─── Data in this exercise ───
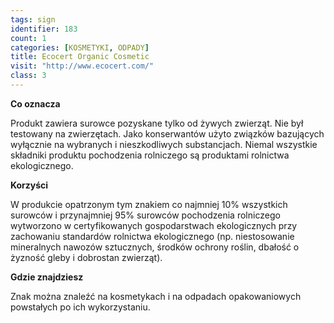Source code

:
 ```yaml
---
tags: sign
identifier: 183
count: 1
categories: [KOSMETYKI, ODPADY]
title: Ecocert Organic Cosmetic
visit: "http://www.ecocert.com/"
class: 3
---
```

**Co oznacza**

Produkt zawiera surowce pozyskane tylko od żywych zwierząt. Nie był testowany na zwierzętach. Jako konserwantów użyto związków bazujących wyłącznie na wybranych i nieszkodliwych substancjach. Niemal wszystkie składniki produktu pochodzenia rolniczego są produktami rolnictwa ekologicznego.

**Korzyści**

W produkcie opatrzonym tym znakiem co najmniej 10% wszystkich surowców i przynajmniej 95% surowców pochodzenia rolniczego wytworzono w certyfikowanych gospodarstwach ekologicznych przy zachowaniu standardów rolnictwa ekologicznego (np. niestosowanie mineralnych nawozów sztucznych, środków ochrony roślin, dbałość o żyzność gleby i dobrostan zwierząt).

**Gdzie znajdziesz**

Znak można znaleźć na kosmetykach i na odpadach opakowaniowych powstałych po ich wykorzystaniu.
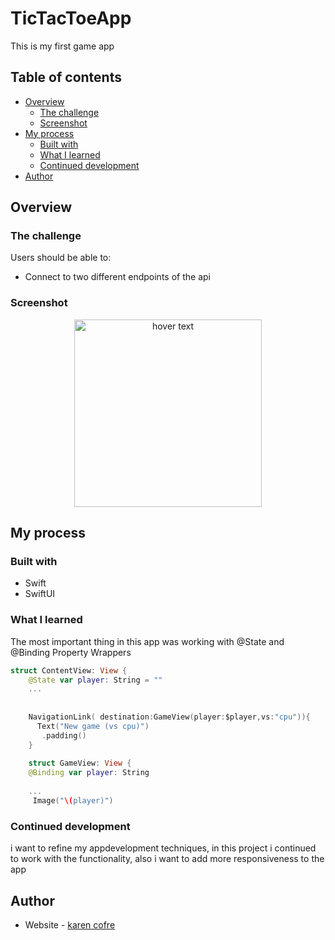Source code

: # TicTacToeApp
 

This is my first game app 

## Table of contents

- [Overview](#overview)
  - [The challenge](#the-challenge)
  - [Screenshot](#screenshot) 
- [My process](#my-process)
  - [Built with](#built-with)
  - [What I learned](#what-i-learned)
  - [Continued development](#continued-development) 
- [Author](#author) 
 

## Overview

### The challenge

Users should be able to:

- Connect to two different endpoints of the api

### Screenshot
<p align="center">
  <img src="./images/iphone.png" width="300" title="hover text"> 
</p>
 
## My process

### Built with

- Swift
- SwiftUI
 
### What I learned

The most important thing in this app was working with @State and @Binding Property Wrappers
```swift
struct ContentView: View {
    @State var player: String = ""
    ...
    
    
    NavigationLink( destination:GameView(player:$player,vs:"cpu")){
      Text("New game (vs cpu)")
       .padding()
    }
    
    struct GameView: View {
    @Binding var player: String
    
    ...
     Image("\(player)")
```
 
### Continued development

i want to refine my appdevelopment techniques, in this project i continued to work with the functionality, also i want to add more responsiveness to the app 

## Author

- Website - [karen cofre](https://karencofre.tech)   
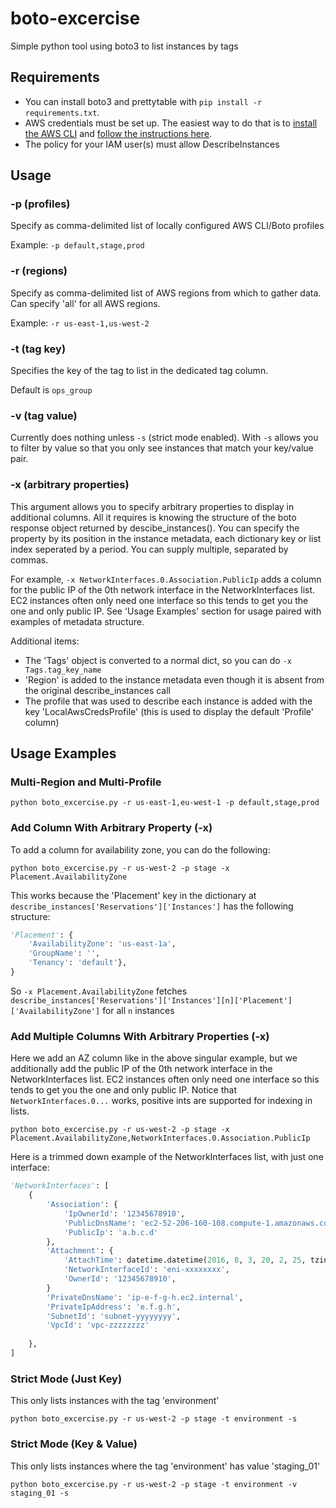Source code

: # boto-excercise
Simple python tool using boto3 to list instances by tags

## Requirements
- You can install boto3 and prettytable with `pip install -r requirements.txt`.
- AWS credentials must be set up. The easiest way to do that is to [install the AWS CLI](https://docs.aws.amazon.com/cli/latest/userguide/cli-chap-getting-started.html#cli-quick-configuration) and [follow the instructions here](https://docs.aws.amazon.com/cli/latest/userguide/cli-chap-getting-started.html#cli-quick-configuration).
- The policy for your IAM user(s) must allow DescribeInstances


## Usage
### -p (profiles)
Specify as comma-delimited list of locally configured AWS CLI/Boto profiles

Example: `-p default,stage,prod`
### -r (regions)
Specify as comma-delimited list of AWS regions from which to gather data. Can specify 'all' for all AWS regions.

Example: `-r us-east-1,us-west-2`
### -t (tag key)
Specifies the key of the tag to list in the dedicated tag column.

Default is `ops_group`

### -v (tag value)
Currently does nothing unless `-s` (strict mode enabled). With `-s` allows you to filter by value so that you only see instances that match your key/value pair.

### -x (arbitrary properties)
This argument allows you to specify arbitrary properties to display in additional columns. All it requires is knowing the structure of the boto response object returned by descibe_instances(). You can specify the property by its position in the instance metadata, each dictionary key or list index seperated by a period. You can supply multiple, separated by commas. 

For example, `-x NetworkInterfaces.0.Association.PublicIp` adds a column for the public IP of the 0th network interface in the NetworkInterfaces list. EC2 instances often only need one interface so this tends to get you the one and only public IP. See 'Usage Examples' section for usage paired with examples of metadata structure.

Additional items:
* The 'Tags' object is converted to a normal dict, so you can do `-x Tags.tag_key_name`
* 'Region' is added to the instance metadata even though it is absent from the original describe_instances call
* The profile that was used to describe each instance is added with the key 'LocalAwsCredsProfile' (this is used to display the default 'Profile' column)

## Usage Examples
### Multi-Region and Multi-Profile
```
python boto_excercise.py -r us-east-1,eu-west-1 -p default,stage,prod
```
### Add Column With Arbitrary Property (-x)
To add a column for availability zone, you can do the following:
```
python boto_excercise.py -r us-west-2 -p stage -x Placement.AvailabilityZone
```
This works because the 'Placement' key in the dictionary at `describe_instances['Reservations']['Instances']` has the following structure:
```python
'Placement': {
    'AvailabilityZone': 'us-east-1a',
    'GroupName': '',
    'Tenancy': 'default'},
}
```
So `-x Placement.AvailabilityZone` fetches `describe_instances['Reservations']['Instances'][n]['Placement']['AvailabilityZone']` for all `n` instances

### Add Multiple Columns With Arbitrary Properties (-x)
Here we add an AZ column like in the above singular example, but we additionally add the public IP of the 0th network interface in the NetworkInterfaces list. EC2 instances often only need one interface so this tends to get you the one and only public IP. Notice that `NetworkInterfaces.0...` works, positive ints are supported for indexing in lists.
```
python boto_excercise.py -r us-west-2 -p stage -x Placement.AvailabilityZone,NetworkInterfaces.0.Association.PublicIp
```
Here is a trimmed down example of the NetworkInterfaces list, with just one interface:
```python
'NetworkInterfaces': [
    {
        'Association': {
            'IpOwnerId': '12345678910',
            'PublicDnsName': 'ec2-52-206-160-108.compute-1.amazonaws.com',
            'PublicIp': 'a.b.c.d'
        },
        'Attachment': {
            'AttachTime': datetime.datetime(2016, 8, 3, 20, 2, 25, tzinfo=tzutc()),
            'NetworkInterfaceId': 'eni-xxxxxxxx',
            'OwnerId': '12345678910',
        }
        'PrivateDnsName': 'ip-e-f-g-h.ec2.internal',
        'PrivateIpAddress': 'e.f.g.h',
        'SubnetId': 'subnet-yyyyyyyy',
        'VpcId': 'vpc-zzzzzzzz'
        
    },
]
```
### Strict Mode (Just Key)
This only lists instances with the tag 'environment'
```
python boto_excercise.py -r us-west-2 -p stage -t environment -s
```

### Strict Mode (Key & Value)
This only lists instances where the tag 'environment' has value 'staging_01'
```
python boto_excercise.py -r us-west-2 -p stage -t environment -v staging_01 -s
```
───
Write out only the lines that run from the line containing "Currently does nothing" through the line containing "This argument allows", both included, exactly as they appear above.

● **Result below**:
Currently does nothing unless `-s` (strict mode enabled). With `-s` allows you to filter by value so that you only see instances that match your key/value pair.

### -x (arbitrary properties)
This argument allows you to specify arbitrary properties to display in additional columns. All it requires is knowing the structure of the boto response object returned by descibe_instances(). You can specify the property by its position in the instance metadata, each dictionary key or list index seperated by a period. You can supply multiple, separated by commas. 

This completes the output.